The following sermon was preached on April 17, 2022 at St George’s Transcona’s service for Easter Sunday. You can learn more about St George’s and find links to their YouTube channel by clicking here. Photo by Kelly Sikkema on Unsplash

 

May the words of my mouth and the meditations of all our hearts be acceptable and pleasing your sight O God for you are our rock and our redeemer. Amen.

I have been going to church since before I was born and I’ve been part of a lot of different kinds of churches.  In the mid 90s I was part of what you might describe as an evangelical mega church – a least a thousand members, multiple services, large church building and even larger parking lot.

One Easter Sunday I arrived to discover some unusual things in the sanctuary – the table with the overhead projector and the screen were gone and in their place were even bigger screens -two of them – there was also a fancy projector and a man with a computer.  I didn’t think much of it.

The first song was peppy – lots of drums and clapping – but I was completely distracted by what I saw on the screen – in giant font there was one line of text repeated three times, “God is dead, God is dead, God is dead.”

It was like the screen was shouting a heresy at me.

I quickly turned by attention to the worship team who I was able to discern were cheerfully singing, “God is NOT dead, God is NOT dead.”

And then I turned to the poor man behind the computer, sweat on his forehead frantically trying to figure out how to fix the PowerPoint slide.

Christ is risen.
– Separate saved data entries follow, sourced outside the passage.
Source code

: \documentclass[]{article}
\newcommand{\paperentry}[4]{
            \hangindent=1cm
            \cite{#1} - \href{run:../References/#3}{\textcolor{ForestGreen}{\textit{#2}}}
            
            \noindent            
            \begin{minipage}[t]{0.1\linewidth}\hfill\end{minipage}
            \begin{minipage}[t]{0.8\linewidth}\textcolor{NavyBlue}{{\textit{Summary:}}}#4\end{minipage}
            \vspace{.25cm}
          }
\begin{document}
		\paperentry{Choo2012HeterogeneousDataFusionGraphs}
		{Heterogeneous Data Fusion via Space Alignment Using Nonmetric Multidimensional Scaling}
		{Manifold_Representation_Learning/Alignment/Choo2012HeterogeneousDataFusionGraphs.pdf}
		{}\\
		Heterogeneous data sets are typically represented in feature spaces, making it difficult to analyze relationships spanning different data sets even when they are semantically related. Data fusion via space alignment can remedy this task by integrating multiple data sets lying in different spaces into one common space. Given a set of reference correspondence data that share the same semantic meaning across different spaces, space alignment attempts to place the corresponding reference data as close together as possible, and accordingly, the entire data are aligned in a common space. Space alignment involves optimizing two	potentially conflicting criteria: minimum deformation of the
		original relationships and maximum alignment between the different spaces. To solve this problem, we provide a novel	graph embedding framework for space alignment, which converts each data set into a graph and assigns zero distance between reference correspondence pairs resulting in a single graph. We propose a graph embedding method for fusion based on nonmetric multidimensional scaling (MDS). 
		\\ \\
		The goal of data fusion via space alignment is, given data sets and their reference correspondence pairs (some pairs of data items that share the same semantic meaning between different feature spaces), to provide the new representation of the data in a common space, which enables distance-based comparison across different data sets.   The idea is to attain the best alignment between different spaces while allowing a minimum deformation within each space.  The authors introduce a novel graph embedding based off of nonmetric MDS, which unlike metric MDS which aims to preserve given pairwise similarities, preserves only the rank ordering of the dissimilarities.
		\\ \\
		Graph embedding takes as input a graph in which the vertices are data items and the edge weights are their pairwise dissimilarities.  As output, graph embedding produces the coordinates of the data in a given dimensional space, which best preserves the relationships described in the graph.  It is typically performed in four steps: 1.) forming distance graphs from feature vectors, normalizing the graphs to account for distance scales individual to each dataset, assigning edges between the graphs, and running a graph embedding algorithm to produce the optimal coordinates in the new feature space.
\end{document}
God is NOT dead.

Christ is Risen. He is Risen Indeed. Alleluia.

Let’s try that again: Christ is Risen. He is Risen Indeed. Alleluia.

Normally as we walk through Holy Week, our liturgies make intentional choices to guide us through a series of emotions. On Good Friday, even though we know that Easter is coming, we resist the temptation to tell that part of the story. We sit in the pain and the confusion and the sorrow of Christ’s death. On Saturday we push even deeper into those feelings, and then, normally, on Easter Sunday we lean deeply into the joy, the celebration, the victory of Christ’s resurrection. We pack the church and shout at the top of our lungs “Christ is risen, He is risen indeed!”

It’s been hard, if not impossible, to do that over the past few years.  This year feels a bit better but I’m not sure we’re quite at full strength. At least to me, this year feels like a cautious Easter.

I mean I am still going to proclaim, “Christ is risen, He is risen indeed!” but I’m going to do it wearing a mask.  And for most of last week, I thought I might be proclaiming it online from my home.  I’m getting there, but I’m not at 110% Easter Sunday joy just yet. Maybe like 60%?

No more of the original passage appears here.